• **Work item**
Which lines run from the one containing "- Query available orders with filters" to the end of the entries below? Retype exactly those, both ends included.

Saved data entries:
☆ ☆ ☆

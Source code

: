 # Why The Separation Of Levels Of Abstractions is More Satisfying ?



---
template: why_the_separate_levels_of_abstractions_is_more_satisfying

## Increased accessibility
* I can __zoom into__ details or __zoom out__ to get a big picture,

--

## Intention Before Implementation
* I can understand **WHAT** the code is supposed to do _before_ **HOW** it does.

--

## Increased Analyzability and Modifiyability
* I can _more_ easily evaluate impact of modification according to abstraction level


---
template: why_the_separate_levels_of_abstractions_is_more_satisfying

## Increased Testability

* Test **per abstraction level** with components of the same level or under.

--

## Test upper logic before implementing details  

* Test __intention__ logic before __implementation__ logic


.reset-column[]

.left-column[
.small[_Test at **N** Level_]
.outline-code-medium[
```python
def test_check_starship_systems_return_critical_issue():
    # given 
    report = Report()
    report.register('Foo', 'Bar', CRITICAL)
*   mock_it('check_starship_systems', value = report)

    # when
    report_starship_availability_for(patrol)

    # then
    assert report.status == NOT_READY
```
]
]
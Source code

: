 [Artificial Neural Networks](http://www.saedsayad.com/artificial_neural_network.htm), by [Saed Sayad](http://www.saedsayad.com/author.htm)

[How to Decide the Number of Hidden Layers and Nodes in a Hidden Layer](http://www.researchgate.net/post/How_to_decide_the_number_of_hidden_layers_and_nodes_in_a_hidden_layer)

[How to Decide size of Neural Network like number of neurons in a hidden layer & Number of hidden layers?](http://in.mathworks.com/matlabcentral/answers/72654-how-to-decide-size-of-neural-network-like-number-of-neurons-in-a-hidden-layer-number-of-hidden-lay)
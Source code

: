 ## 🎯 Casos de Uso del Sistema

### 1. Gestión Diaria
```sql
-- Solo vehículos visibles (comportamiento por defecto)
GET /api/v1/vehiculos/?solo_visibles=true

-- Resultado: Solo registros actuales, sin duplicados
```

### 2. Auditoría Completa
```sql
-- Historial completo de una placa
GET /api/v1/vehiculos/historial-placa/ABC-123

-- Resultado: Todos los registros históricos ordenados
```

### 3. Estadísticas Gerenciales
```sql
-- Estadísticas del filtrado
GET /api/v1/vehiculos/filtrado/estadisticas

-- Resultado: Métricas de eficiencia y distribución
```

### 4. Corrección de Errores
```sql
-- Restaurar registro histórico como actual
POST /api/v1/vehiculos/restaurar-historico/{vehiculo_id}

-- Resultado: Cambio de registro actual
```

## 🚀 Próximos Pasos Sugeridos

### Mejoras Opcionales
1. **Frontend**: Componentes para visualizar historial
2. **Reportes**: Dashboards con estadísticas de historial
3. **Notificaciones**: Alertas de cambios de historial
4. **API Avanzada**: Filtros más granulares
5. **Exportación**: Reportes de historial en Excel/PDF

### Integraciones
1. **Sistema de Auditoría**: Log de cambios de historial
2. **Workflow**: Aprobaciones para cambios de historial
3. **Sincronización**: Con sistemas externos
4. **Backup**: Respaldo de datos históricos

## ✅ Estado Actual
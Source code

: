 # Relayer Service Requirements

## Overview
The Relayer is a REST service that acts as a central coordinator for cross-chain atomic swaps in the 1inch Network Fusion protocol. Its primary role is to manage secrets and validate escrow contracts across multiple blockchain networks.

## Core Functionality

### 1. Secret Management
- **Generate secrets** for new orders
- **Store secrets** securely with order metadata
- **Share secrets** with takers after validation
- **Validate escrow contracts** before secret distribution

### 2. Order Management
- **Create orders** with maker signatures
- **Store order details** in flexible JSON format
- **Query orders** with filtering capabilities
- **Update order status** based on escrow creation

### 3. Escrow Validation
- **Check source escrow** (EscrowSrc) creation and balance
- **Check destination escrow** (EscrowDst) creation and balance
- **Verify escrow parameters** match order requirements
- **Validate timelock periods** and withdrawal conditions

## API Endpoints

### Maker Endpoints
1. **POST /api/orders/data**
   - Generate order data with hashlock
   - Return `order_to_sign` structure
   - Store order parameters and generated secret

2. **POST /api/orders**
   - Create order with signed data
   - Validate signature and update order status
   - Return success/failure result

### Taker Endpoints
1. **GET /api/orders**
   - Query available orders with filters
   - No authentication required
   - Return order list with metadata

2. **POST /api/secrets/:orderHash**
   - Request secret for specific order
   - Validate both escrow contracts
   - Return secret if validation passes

☆ ☆ ☆

• **Output below**
   - Query available orders with filters
   - No authentication required
   - Return order list with metadata

2. **POST /api/secrets/:orderHash**
   - Request secret for specific order
   - Validate both escrow contracts
   - Return secret if validation passes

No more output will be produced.